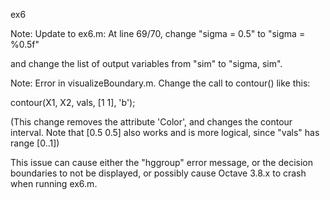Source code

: ex6

Note: Update to ex6.m: At line 69/70, change "sigma = 0.5" to "sigma = %0.5f"

and change the list of output variables from "sim" to "sigma, sim".

Note: Error in visualizeBoundary.m. Change the call to contour() like this:

contour(X1, X2, vals, [1 1], 'b');

(This change removes the attribute 'Color', and changes the contour interval. Note that [0.5 0.5] also works and is more logical, since "vals" has range [0..1])

This issue can cause either the "hggroup" error message, or the decision boundaries to not be displayed, or possibly cause Octave 3.8.x to crash when running ex6.m.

━━━━━━━━━━━━━━━━━━━━

Exercise directions> When you write out the material, reproduce each line exactly and omit any picture it holds.

Answer below>
Source code

: ex6

Note: Update to ex6.m: At line 69/70, change "sigma = 0.5" to "sigma = %0.5f"

and change the list of output variables from "sim" to "sigma, sim".

Note: Error in visualizeBoundary.m. Change the call to contour() like this:

contour(X1, X2, vals, [1 1], 'b');

(This change removes the attribute 'Color', and changes the contour interval. Note that [0.5 0.5] also works and is more logical, since "vals" has range [0..1])

This issue can cause either the "hggroup" error message, or the decision boundaries to not be displayed, or possibly cause Octave 3.8.x to crash when running ex6.m.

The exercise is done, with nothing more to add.